Turkish Stream Russland finanziert Pipeline nach Griechenland

Beide Länder sind wirtschaftlich angeschlagen, beim Pipeline-Bau arbeiten sie nun zusammen. Auf dem Internationalen Wirtschaftsgipfel einigen sich Russland und Griechenland auf die Verlängerung der Gaspipeline Turkish Stream.

Partner beim Pipeline-Bau: Griechenlands Premier Alexis Tsipras und Russlands Präsident Wladimir Putin
DPA

Partner beim Pipeline-Bau: Griechenlands Premier Alexis Tsipras und Russlands Präsident Wladimir Putin


Um die kriselnde Wirtschaft zu stärken, setzt die russische Regierung auf zusätzliche Gaspipelines an der Ukraine vorbei. Nach der Ankündigung, die Ostsee-Pipeline Nord Stream auszubauen, soll nun auch die Pipeline Turkish Stream des russischen Staatskonzerns Gazprom Chart zeigen nach Griechenland verlängert werden. Das haben Griechenland und Russland beim 19. Internationalen Wirtschaftsforum in Sankt Petersburg beschlossen.
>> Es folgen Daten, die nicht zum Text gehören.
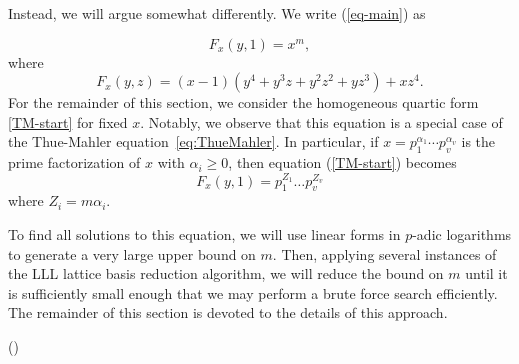  
 
 Instead, we will argue somewhat differently. We write (\ref{eq-main}) as
 
 \begin{equation} \label{TM-start}
 F_x(y,1) = x^m,
 \end{equation}
 where
 $$
 F_x(y,z) = (x-1)(y^4 + y^3z + y^2z^2 + yz^3) + xz^4.
 $$
For the remainder of this section, we consider the homogeneous quartic form \eqref{TM-start} for fixed $x$. Notably, we observe that this equation is a special case of the Thue-Mahler equation~\eqref{eq:ThueMahler}. In particular, if $x = p_1^{\alpha_1}\cdots p_v^{\alpha_v}$ is the prime factorization of $x$ with $\alpha_i \geq 0$, then equation (\ref{TM-start}) becomes 
\begin{equation}\label{Eq:main}
F_x(y,1) =  p_1^{Z_1}\dots p_v^{Z_v}
\end{equation}
where $Z_i = m\alpha_i$. 

To find all solutions to this equation, we will use linear forms in $p$-adic logarithms to generate a very large upper bound on $m$. Then, applying several instances of the LLL lattice basis reduction algorithm, we will reduce the bound on $m$ until it is sufficiently small enough that we may perform a brute force search efficiently. The remainder of this section is devoted to the details of this approach.

()


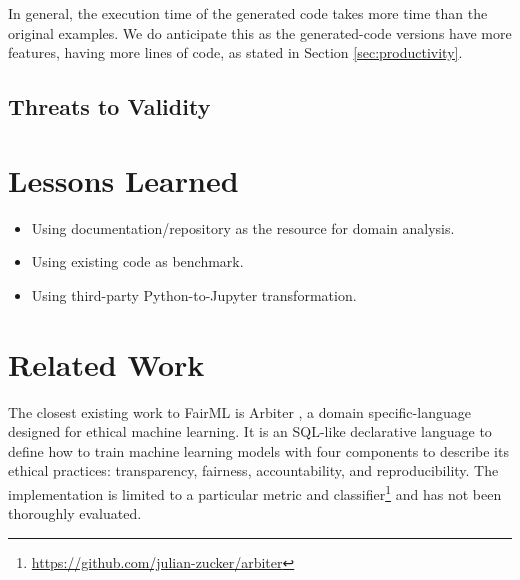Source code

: \documentclass[sigconf,review]{acmart}
\begin{document}
In general, the execution time of the generated code takes more time than the original examples. 
We do anticipate this as the generated-code versions have more features, having more lines of code,
as stated in Section \ref{sec:productivity}. 

\subsection{Threats to Validity}
\label{sec:threats_to_validity}



\section{Lessons Learned}
\label{sec:lessons_learned}

\begin{itemize}
	\item Using documentation/repository as the resource for domain analysis. 
	\item Using existing code as benchmark.
	\item Using third-party Python-to-Jupyter transformation.
\end{itemize}


\section{Related Work}
\label{sec:related_work}

The closest existing work to FairML is Arbiter \cite{zucker2020arbiter}, a domain specific-language designed for ethical machine learning. It is an SQL-like declarative language to define how to train machine learning models with four components to describe its ethical practices: transparency, fairness, accountability, and reproducibility. The implementation is limited to a particular metric and classifier\footnote{\url{https://github.com/julian-zucker/arbiter}} and has not been thoroughly evaluated.
\end{document}
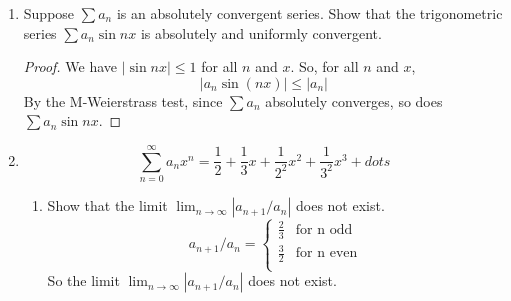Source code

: \documentclass[hidelinks,12pt]{article}
\title{\scalebox{2}{Math 524 Homework 2}}
\author{\scalebox{1.5}{Theo Koss}}
\date{Feburary 2024}
\renewcommand{\leq}{\leqslant}
\begin{document}
\maketitle
\begin{enumerate}
    \item Suppose $\sum a_n$ is an absolutely convergent series. Show that the trigonometric series $\sum a_n\sin nx$ is absolutely and uniformly convergent.
        \begin{proof}[Proof]
            We have $|\sin nx|\leq1$ for all $n$ and $x$. So, for all $n$ and $x$, \[|a_n\sin(nx)|\leq|a_n|\] By the M-Weierstrass test, since $\sum a_n$ absolutely converges, so does $\sum a_n\sin nx$.
        \end{proof}
    \item \[\sum_{n=0}^{\infty}a_nx^n=\frac{1}{2}+\frac{1}{3}x+\frac{1}{2^2}x^2+\frac{1}{3^2}x^3+dots\]
        \begin{enumerate}
            \item Show that the limit $\lim_{n\to\infty}|a_{n+1}/a_n|$ does not exist.
                \[a_{n+1}/a_n=\begin{cases}
                    \frac{2}{3} & \text{for n odd}\\
                    \frac{3}{2} & \text{for n even}\\
                \end{cases}\]
                So the limit $\lim_{n\to\infty}|a_{n+1}/a_n|$ does not exist.


\end{enumerate}
\end{enumerate}
\end{document}
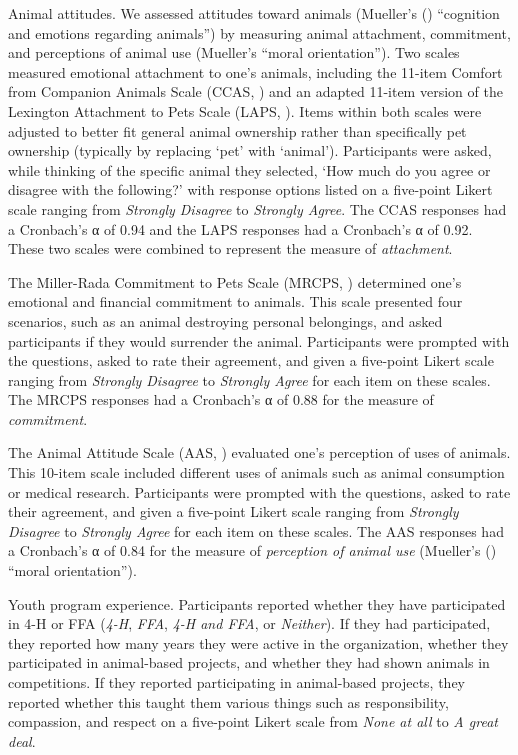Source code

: \documentclass[
  jou,
  longtable,
  nolmodern,
  notxfonts,
  notimes,
  colorlinks=true,linkcolor=blue,citecolor=blue,urlcolor=blue]{apa7}
\begin{document}
{Animal attitudes.} We assessed attitudes toward animals (Mueller's
() ``cognition and emotions regarding
animals'') by measuring animal attachment, commitment, and perceptions
of animal use (Mueller's ``moral orientation''). Two scales measured
emotional attachment to one's animals, including the 11-item Comfort
from Companion Animals Scale (CCAS, ) and an adapted 11-item version of the Lexington Attachment to
Pets Scale (LAPS, ). Items within both scales were adjusted to better fit general
animal ownership rather than specifically pet ownership (typically by
replacing `pet' with `animal'). Participants were asked, while thinking
of the specific animal they selected, `How much do you agree or disagree
with the following?' with response options listed on a five-point Likert
scale ranging from \emph{Strongly Disagree} to \emph{Strongly Agree}.
The CCAS responses had a Cronbach's α of 0.94 and the LAPS responses had
a Cronbach's α of 0.92. These two scales were combined to represent the
measure of \emph{attachment}.

The Miller-Rada Commitment to Pets Scale (MRCPS,
) determined one's
emotional and financial commitment to animals. This scale presented four
scenarios, such as an animal destroying personal belongings, and asked
participants if they would surrender the animal. Participants were
prompted with the questions, asked to rate their agreement, and given a
five-point Likert scale ranging from \emph{Strongly Disagree} to
\emph{Strongly Agree} for each item on these scales. The MRCPS responses
had a Cronbach's α of 0.88 for the measure of \emph{commitment}.

The Animal Attitude Scale (AAS, ) evaluated one's perception of uses of animals. This
10-item scale included different uses of animals such as animal
consumption or medical research. Participants were prompted with the
questions, asked to rate their agreement, and given a five-point Likert
scale ranging from \emph{Strongly Disagree} to \emph{Strongly Agree} for
each item on these scales. The AAS responses had a Cronbach's α of 0.84
for the measure of \emph{perception of animal use} (Mueller's
() ``moral orientation'').

{Youth program experience.} Participants reported whether they have
participated in 4-H or FFA (\emph{4-H}, \emph{FFA}, \emph{4-H and FFA},
or \emph{Neither}). If they had participated, they reported how many
years they were active in the organization, whether they participated in
animal-based projects, and whether they had shown animals in
competitions. If they reported participating in animal-based projects,
they reported whether this taught them various things such as
responsibility, compassion, and respect on a five-point Likert scale
from \emph{None at all} to \emph{A great deal}.
\end{document}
Die Energieminister Russlands und Griechenlands, Alexander Nowak und Panagiotis Lafazanis, unterzeichneten eine Absichtserklärung über die Zusammenarbeit für Bau und Betrieb der Pipeline. Russland werde zum Bau finanziell beitragen, sagte Nowak. Über die Höhe der Beteiligung gab es keine Angaben. Nach Ansicht von Experten könnte Russland Griechenland rund zwei Milliarden Euro für die Pipeline zusagen, die 2019 fertig sein soll.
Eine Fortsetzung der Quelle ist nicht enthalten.